Neither she nor he is all that in ‘Love, Guaranteed’
Like spraying an empty air freshener to cover a fart, “Love, Guaranteed” claims to indict fraudulent presentations of romantic possibility while becoming exactly that, never glimpsing anything that resembles a legitimate, enduring connection. And I expected so much more from the director of the lousy “When in Rome” and the writers of the so-cleverly titled “Falling Inn Love,” which I haven’t seen but really sounds great.
And if you say I shouldn’t judge a movie by its title, perhaps Nick (Damon Wayans Jr.) also shouldn’t judge and discard his dates by first impression. Of course, the women are all cartoonishly unappealing -- one talks only about cats even though she doesn’t have one; another brings her parents along and only communicates through them -- that the implication is that every one of the nearly 1,000 women Nick finds on the Love, Guaranteed app are obviously beneath him.

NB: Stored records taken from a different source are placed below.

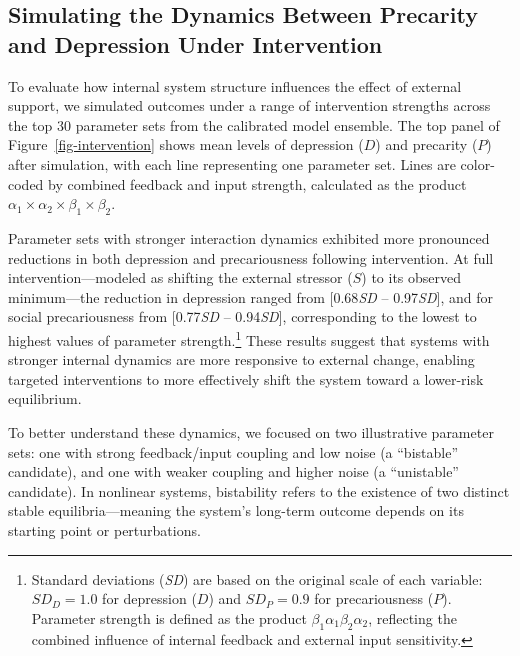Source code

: \documentclass[
]{article}
\begin{document}
\subsection{Simulating the Dynamics Between Precarity and Depression
Under
Intervention}\label{simulating-the-dynamics-between-precarity-and-depression-under-intervention}

To evaluate how internal system structure influences the effect of
external support, we simulated outcomes under a range of intervention
strengths across the top 30 parameter sets from the calibrated model
ensemble. The top panel of Figure~\ref{fig-intervention} shows mean
levels of depression (\(D\)) and precarity (\(P\)) after simulation,
with each line representing one parameter set. Lines are color-coded by
combined feedback and input strength, calculated as the product
\(\alpha_1 \times \alpha_2 \times \beta_1 \times \beta_2\).

Parameter sets with stronger interaction dynamics exhibited more
pronounced reductions in both depression and precariousness following
intervention. At full intervention---modeled as shifting the external
stressor (\(S\)) to its observed minimum---the reduction in depression
ranged from {[}0.68\emph{SD} -- 0.97\emph{SD}{]}, and for social
precariousness from {[}0.77\emph{SD} -- 0.94\emph{SD}{]}, corresponding
to the lowest to highest values of parameter strength.\footnote{Standard
  deviations (\emph{SD}) are based on the original scale of each
  variable: \(\textit{SD}_D = 1.0\) for depression (\(D\)) and
  \(\textit{SD}_P = 0.9\) for precariousness (\(P\)). Parameter strength
  is defined as the product \(\beta_1 \alpha_1 \beta_2 \alpha_2\),
  reflecting the combined influence of internal feedback and external
  input sensitivity.} These results suggest that systems with stronger
internal dynamics are more responsive to external change, enabling
targeted interventions to more effectively shift the system toward a
lower-risk equilibrium.

To better understand these dynamics, we focused on two illustrative
parameter sets: one with strong feedback/input coupling and low noise (a
``bistable'' candidate), and one with weaker coupling and higher noise
(a ``unistable'' candidate). In nonlinear systems, bistability refers to
the existence of two distinct stable equilibria---meaning the system's
long-term outcome depends on its starting point or perturbations.
\end{document}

In the real world, a man whining about the failure of a dating site’s promise to find him love has a sinister, incel feel to it, and that’s not quite the stuff of vacation reading and sick-day viewing to which this remarkably lazy movie aspires. So Nick is drawn as incredibly sweet and caring (he’s also a physical therapist who helps some patients for free!) despite his romantic disappointments, and merely a flawless catch waiting to meet someone without any deal-breaking quirks.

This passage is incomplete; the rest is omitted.